Its natural banks have been formed by mountains and four hills rise in each direction, giving the lake a truly picturesque appearance. There’s the Jinma or Golden Horse Hill in the east, the Biji or Jade Rooster Hill in the west, the Baihe or White Crane Hill in the south, and the Sheshan or Snake Hill in the north. The mystical names and ethereal quality of these hills give the lake the appearance of an otherworldly paradise, particularly when you catch sight of the stunning scenery reflected in its waters.
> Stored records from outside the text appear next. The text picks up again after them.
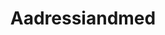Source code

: ---
schema: default
title: Aadressiandmed
organization: Maa-amet
notes: ''
resources:
  - name: Aadressid
    url: 'http://xgis.maaamet.ee/adsavalik/ads?xBTN.newvalja'
    format: ''
date_issued: ''
date_modified: ''
license: 'http://creativecommons.org/licenses/by/3.0/'
maintainer: Maa-amet
maintainer_email: ''
---
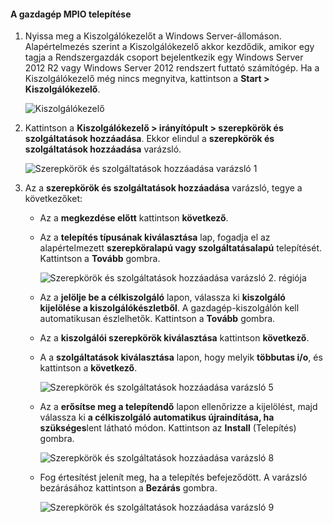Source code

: #### <a name="to-install-mpio-on-the-host"></a>A gazdagép MPIO telepítése
1. Nyissa meg a Kiszolgálókezelőt a Windows Server-állomáson. Alapértelmezés szerint a Kiszolgálókezelő akkor kezdődik, amikor egy tagja a Rendszergazdák csoport bejelentkezik egy Windows Server 2012 R2 vagy Windows Server 2012 rendszert futtató számítógép. Ha a Kiszolgálókezelő még nincs megnyitva, kattintson a **Start > Kiszolgálókezelő**.
   
    ![Kiszolgálókezelő](./media/storsimple-install-mpio-windows-server/IC740997.png)
2. Kattintson a **Kiszolgálókezelő > irányítópult > szerepkörök és szolgáltatások hozzáadása**. Ekkor elindul a **szerepkörök és szolgáltatások hozzáadása** varázsló.
   
    ![Szerepkörök és szolgáltatások hozzáadása varázsló 1](./media/storsimple-install-mpio-windows-server/IC740998.png)
3. Az a **szerepkörök és szolgáltatások hozzáadása** varázsló, tegye a következőket:
   
   * Az a **megkezdése előtt** kattintson **következő**.
   * Az a **telepítés típusának kiválasztása** lap, fogadja el az alapértelmezett **szerepköralapú vagy szolgáltatásalapú** telepítését. Kattintson a **Tovább** gombra.
     
       ![Szerepkörök és szolgáltatások hozzáadása varázsló 2. régiója](./media/storsimple-install-mpio-windows-server/IC740999.png)
   * Az a **jelölje be a célkiszolgáló** lapon, válassza ki **kiszolgáló kijelölése a kiszolgálókészletből**. A gazdagép-kiszolgálón kell automatikusan észlelhetők. Kattintson a **Tovább** gombra.
   * Az a **kiszolgálói szerepkörök kiválasztása** kattintson **következő**.
   * A a **szolgáltatások kiválasztása** lapon, hogy melyik **többutas i/o**, és kattintson a **következő**.
     
       ![Szerepkörök és szolgáltatások hozzáadása varázsló 5](./media/storsimple-install-mpio-windows-server/IC741000.png)
   * Az a **erősítse meg a telepítendő** lapon ellenőrizze a kijelölést, majd válassza ki **a célkiszolgáló automatikus újraindítása, ha szükséges**lent látható módon. Kattintson az **Install** (Telepítés) gombra.
     
       ![Szerepkörök és szolgáltatások hozzáadása varázsló 8](./media/storsimple-install-mpio-windows-server/IC741001.png)
   * Fog értesítést jelenít meg, ha a telepítés befejeződött. A varázsló bezárásához kattintson a **Bezárás** gombra.
     
       ![Szerepkörök és szolgáltatások hozzáadása varázsló 9](./media/storsimple-install-mpio-windows-server/IC741002.png)

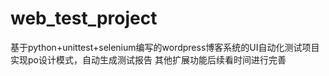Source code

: ﻿# web_test_project
基于python+unittest+selenium编写的wordpress博客系统的UI自动化测试项目
实现po设计模式，自动生成测试报告
其他扩展功能后续看时间进行完善

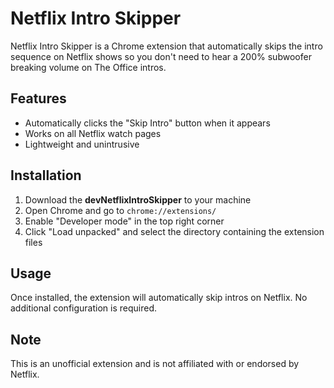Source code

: # Netflix Intro Skipper

Netflix Intro Skipper is a Chrome extension that automatically skips the intro sequence on Netflix shows so you don't need to hear a 200% subwoofer breaking volume on The Office intros.

## Features

- Automatically clicks the "Skip Intro" button when it appears
- Works on all Netflix watch pages
- Lightweight and unintrusive

## Installation

1. Download the **devNetflixIntroSkipper** to your machine
2. Open Chrome and go to `chrome://extensions/`
3. Enable "Developer mode" in the top right corner
4. Click "Load unpacked" and select the directory containing the extension files

## Usage

Once installed, the extension will automatically skip intros on Netflix. No additional configuration is required.

## Note

This is an unofficial extension and is not affiliated with or endorsed by Netflix.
Unfortunately, pollution has rendered the lake water undrinkable and it is currently ranked at Grade V, the lowest water purification level, meaning it is unfit for agricultural or industrial use. Though this pollution has caused the lake’s fish population to wane, fishermen still ply their trade on these crystal clear waters in much the same way as their ancestors did over one hundred years ago and it is still possible to swim in designated parts of the lake.
The history of the lake is delicately intertwined with the history of Yunnan itself. Throughout the Yuan (1271-1368) and early Ming (1368-1644) dynasties, the alluvial plain at the north of the lake was extensively irrigated to provide farmland for locals. However, evidence suggests that the lake may have been settled by farmers as early as the 2nd century BC! It was once the capital of the Dian Kingdom (500-109 BC), an independent state that eventually became part of the Han Dynasty (206 BC–220 AD), and was also subsequently the centre of the Nanzhao (738-902) and Dali (937-1253) Kingdoms. With such a regal background, it’s no wonder people regard Dianchi as a pearl in the Yunnan countryside.
Along the lake, you’ll find a number of attractions that are sure to delight you. Daguan Park is bursting with beautiful rock gardens, elegant pavilions and sturdy bridges, with the Daguan Pavilion at its centre. The pavilion was built in 1828 and has one of the most famous Qing Dynasty (1644-1912) couplets engraved upon it. This couplet is 180 characters long and is thus one of the longest couplets in Chinese history, brimming with poetic grace and imbued with historical significance.
The White Fish Park on the west bank of the lake is so named for a small hill, which looks like a white fish opening its mouth. This park is characterised by its verdant gardens and is particularly beautiful during spring, when the cherry blossoms are in full bloom and the crisp white sails of fishing boats can be seen far off in the distance.
At Haigeng Bank, Dianchi’s south bank, visitors can walk among the slender willow trees gently billowing in the breeze and take advantage of the natural swimming pool that is set up there during summer. Nearby you’ll find the Yunnan Folk Customs Village, where tourists can learn more about the resident Bai, Yi, and Dai ethnic minorities. With all of these wonderful attractions on offer, Dianchi Lake isn’t just any lake; it’s practically a theme park!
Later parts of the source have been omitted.